Il ne faut pas croire, cependant, qu’elle triomphera demain. Le parlement actuel a été nommé avec la mission expresse de maintenir les corn-laws, et le parti protecteur y domine encore. Il n’y est faible que lorsqu’il est abandonné par le ministère ; si sir Robert Peel le soutient, comme cela paraît maintenant probable, il conservera encore la majorité. Nous ne croyons donc pas qu’il soit réservé à la session actuelle de voir tomber le dernier boulevard de la protection agricole ; mais il n’est pas moins certain que la ligue a fait un progrès immense, et acquis une force double par l’accession de lord John Russell. Les chefs du parti whig, c’est-à-dire d’un parti qui compte dans ses rangs plus d’aristocratie de naissance et autant d’aristocratie de richesse que le parti tory, s’opposaient encore à l’abolition totale des corn-laws ; ils s’y rallient aujourd’hui sans réserve.

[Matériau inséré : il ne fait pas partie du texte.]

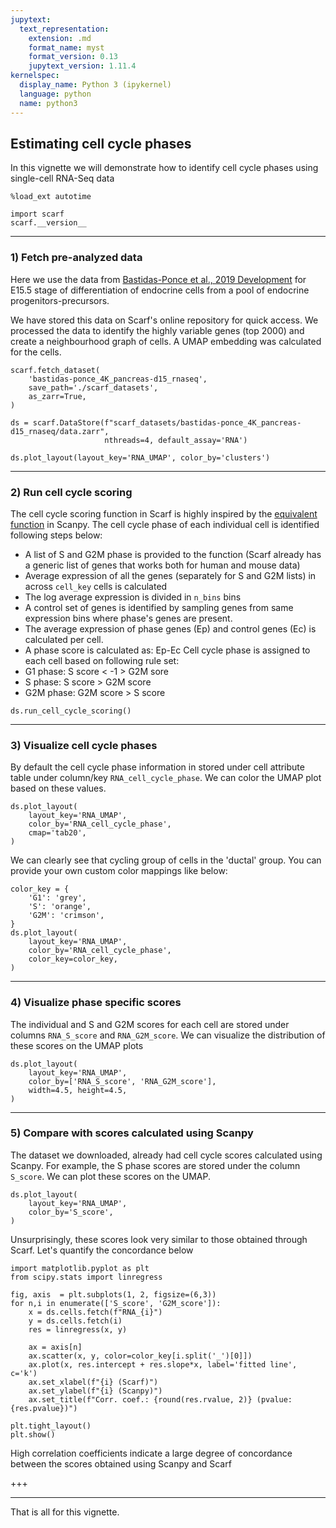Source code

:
 ```yaml
---
jupytext:
  text_representation:
    extension: .md
    format_name: myst
    format_version: 0.13
    jupytext_version: 1.11.4
kernelspec:
  display_name: Python 3 (ipykernel)
  language: python
  name: python3
---
```


## Estimating cell cycle phases

In this vignette we will demonstrate how to identify cell cycle phases using single-cell RNA-Seq data

```{code-cell} ipython3
%load_ext autotime

import scarf
scarf.__version__
```

---
### 1) Fetch pre-analyzed data

Here we use the data from [Bastidas-Ponce et al., 2019 Development](https://journals.biologists.com/dev/article/146/12/dev173849/19483/) for E15.5 stage of differentiation of endocrine cells from a pool of endocrine progenitors-precursors. 

We have stored this data on Scarf's online repository for quick access. We processed the data to identify the highly variable genes (top 2000) and create a neighbourhood graph of cells. A UMAP embedding was calculated for the cells. 

```{code-cell} ipython3
scarf.fetch_dataset(
    'bastidas-ponce_4K_pancreas-d15_rnaseq',
    save_path='./scarf_datasets',
    as_zarr=True,
)
```

```{code-cell} ipython3
ds = scarf.DataStore(f"scarf_datasets/bastidas-ponce_4K_pancreas-d15_rnaseq/data.zarr",
                     nthreads=4, default_assay='RNA')
```

```{code-cell} ipython3
ds.plot_layout(layout_key='RNA_UMAP', color_by='clusters')
```

---
### 2) Run cell cycle scoring

The cell cycle scoring function in Scarf is highly inspired by the [equivalent function](https://scanpy.readthedocs.io/en/stable/generated/scanpy.tl.score_genes_cell_cycle.html) in Scanpy. The cell cycle phase of each individual cell is identified following steps below:
- A list of S and G2M phase is provided to the function (Scarf already has a generic list of genes that works both for human and mouse data)
- Average expression of all the genes (separately for S and G2M lists) in across `cell_key` cells is calculated
- The log average expression is divided in `n_bins` bins
- A control set of genes is identified by sampling genes from same expression bins where phase's genes are
present.
- The average expression of phase genes (Ep) and control genes (Ec) is calculated per cell.
- A phase score is calculated as: Ep-Ec
Cell cycle phase is assigned to each cell based on following rule set:
- G1 phase: S score < -1 > G2M sore
- S phase: S score > G2M score
- G2M phase: G2M score > S score

```{code-cell} ipython3
ds.run_cell_cycle_scoring()
```

---
### 3) Visualize cell cycle phases

By default the cell cycle phase information in stored under cell attribute table under column/key `RNA_cell_cycle_phase`.
We can color the UMAP plot based on these values.

```{code-cell} ipython3
ds.plot_layout(
    layout_key='RNA_UMAP',
    color_by='RNA_cell_cycle_phase',
    cmap='tab20',
)
```

We can clearly see that cycling group of cells in the 'ductal' group. You can provide your own custom color mappings like below:

```{code-cell} ipython3
color_key = {
    'G1': 'grey',
    'S': 'orange',
    'G2M': 'crimson',
}
ds.plot_layout(
    layout_key='RNA_UMAP',
    color_by='RNA_cell_cycle_phase',
    color_key=color_key,
)
```

---
### 4) Visualize phase specific scores

The individual and S and G2M scores for each cell are stored under columns `RNA_S_score` and `RNA_G2M_score`. We can visualize the distribution of these scores on the UMAP plots

```{code-cell} ipython3
ds.plot_layout(
    layout_key='RNA_UMAP',
    color_by=['RNA_S_score', 'RNA_G2M_score'],
    width=4.5, height=4.5,
)
```

---
### 5) Compare with scores calculated using Scanpy

The dataset we downloaded, already had cell cycle scores calculated using Scanpy. For example, the S phase scores are stored under the column `S_score`. We can plot these scores on the UMAP.

```{code-cell} ipython3
ds.plot_layout(
    layout_key='RNA_UMAP',
    color_by='S_score',
)
```

Unsurprisingly, these scores look very similar to those obtained through Scarf. Let's quantify the concordance below

```{code-cell} ipython3
import matplotlib.pyplot as plt
from scipy.stats import linregress

fig, axis  = plt.subplots(1, 2, figsize=(6,3))
for n,i in enumerate(['S_score', 'G2M_score']):
    x = ds.cells.fetch(f"RNA_{i}")
    y = ds.cells.fetch(i)
    res = linregress(x, y)
    
    ax = axis[n]
    ax.scatter(x, y, color=color_key[i.split('_')[0]])
    ax.plot(x, res.intercept + res.slope*x, label='fitted line', c='k')
    ax.set_xlabel(f"{i} (Scarf)")
    ax.set_ylabel(f"{i} (Scanpy)")
    ax.set_title(f"Corr. coef.: {round(res.rvalue, 2)} (pvalue: {res.pvalue})")

plt.tight_layout()
plt.show()
```

High correlation coefficients indicate a large degree of concordance between the scores obtained using Scanpy and Scarf

+++

---
That is all for this vignette.
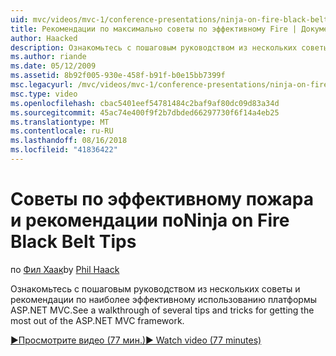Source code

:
 ```yaml
---
uid: mvc/videos/mvc-1/conference-presentations/ninja-on-fire-black-belt-tips
title: Рекомендации по максимально советы по эффективному Fire | Документация Майкрософт
author: Haacked
description: Ознакомьтесь с пошаговым руководством из нескольких советы и рекомендации по наиболее эффективному использованию платформы ASP.NET MVC.
ms.author: riande
ms.date: 05/12/2009
ms.assetid: 8b92f005-930e-458f-b91f-b0e15bb7399f
msc.legacyurl: /mvc/videos/mvc-1/conference-presentations/ninja-on-fire-black-belt-tips
msc.type: video
ms.openlocfilehash: cbac5401eef54781484c2baf9af80dc09d83a34d
ms.sourcegitcommit: 45ac74e400f9f2b7dbded66297730f6f14a4eb25
ms.translationtype: MT
ms.contentlocale: ru-RU
ms.lasthandoff: 08/16/2018
ms.locfileid: "41836422"
---
```

<a name="ninja-on-fire-black-belt-tips"></a><span data-ttu-id="47abc-103">Советы по эффективному пожара и рекомендации по</span><span class="sxs-lookup"><span data-stu-id="47abc-103">Ninja on Fire Black Belt Tips</span></span>
====================
<span data-ttu-id="47abc-104">по [Фил Хаак](https://github.com/Haacked)</span><span class="sxs-lookup"><span data-stu-id="47abc-104">by [Phil Haack](https://github.com/Haacked)</span></span>

<span data-ttu-id="47abc-105">Ознакомьтесь с пошаговым руководством из нескольких советы и рекомендации по наиболее эффективному использованию платформы ASP.NET MVC.</span><span class="sxs-lookup"><span data-stu-id="47abc-105">See a walkthrough of several tips and tricks for getting the most out of the ASP.NET MVC framework.</span></span>

[<span data-ttu-id="47abc-106">&#9654;Просмотрите видео (77 мин.)</span><span class="sxs-lookup"><span data-stu-id="47abc-106">&#9654; Watch video (77 minutes)</span></span>](https://channel9.msdn.com/Blogs/ASP-NET-Site-Videos/ninja-on-fire-black-belt-tips)
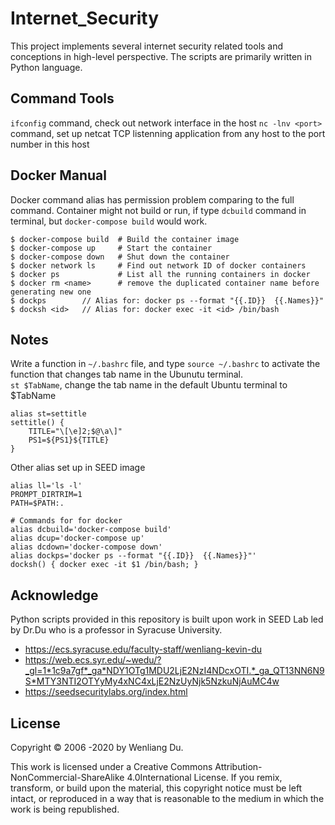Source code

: # Internet_Security
This project implements several internet security related tools and conceptions in high-level perspective. The scripts are primarily written in Python language.

## Command Tools
`ifconfig` command, check out network interface in the host
`nc -lnv <port>` command, set up netcat TCP listenning application from any host to the port number <port> in this host
## Docker Manual
Docker command alias has permission problem comparing to the full command. Container might not build or run, if type `dcbuild` command in terminal, but `docker-compose build` would work.
```
$ docker-compose build  # Build the container image
$ docker-compose up     # Start the container
$ docker-compose down   # Shut down the container
$ docker network ls     # Find out network ID of docker containers
$ docker ps             # List all the running containers in docker
$ docker rm <name>      # remove the duplicated container name before generating new one
$ dockps        // Alias for: docker ps --format "{{.ID}}  {{.Names}}"
$ docksh <id>   // Alias for: docker exec -it <id> /bin/bash
```

## Notes
Write a function in `~/.bashrc` file, and type `source ~/.bashrc` to activate the function that changes tab name in the Ubunutu terminal. \
`st $TabName`, change the tab name in the default Ubuntu terminal to $TabName

```
alias st=settitle
settitle() {
    TITLE="\[\e]2;$@\a\]"
    PS1=${PS1}${TITLE}
}
```
Other alias set up in SEED image
```
alias ll='ls -l'
PROMPT_DIRTRIM=1
PATH=$PATH:.

# Commands for for docker 
alias dcbuild='docker-compose build'
alias dcup='docker-compose up'
alias dcdown='docker-compose down'
alias dockps='docker ps --format "{{.ID}}  {{.Names}}"'
docksh() { docker exec -it $1 /bin/bash; }
```
## Acknowledge
Python scripts provided in this repository is built upon work in SEED Lab led by Dr.Du who is a professor in Syracuse University.
- https://ecs.syracuse.edu/faculty-staff/wenliang-kevin-du
- https://web.ecs.syr.edu/~wedu/?_gl=1*1c9a7gf*_ga*NDY1OTg1MDU2LjE2NzI4NDcxOTI.*_ga_QT13NN6N9S*MTY3NTI2OTYyMy4xNC4xLjE2NzUyNjk5NzkuNjAuMC4w
- https://seedsecuritylabs.org/index.html

## License
Copyright © 2006 -2020 by Wenliang Du. 

This work is licensed under a Creative Commons Attribution-NonCommercial-ShareAlike 4.0International License. If you remix, transform, or build upon the material, this copyright notice must be left intact, or reproduced in a way that is reasonable to the medium in which the work is being republished.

Lord Morpeth, ancien vice-roi d’Irlande, vient de suivre l’exemple de lord John Russell, d’autres le suivront encore ; c’est ainsi que cette habile et audacieuse aristocratie britannique, suivant sa politique traditionnelle, se met elle-même à la tête d’une croisade que l’on disait dirigée contre elle, et commande et dirige le mouvement auquel elle aurait inutilement tenté de résister.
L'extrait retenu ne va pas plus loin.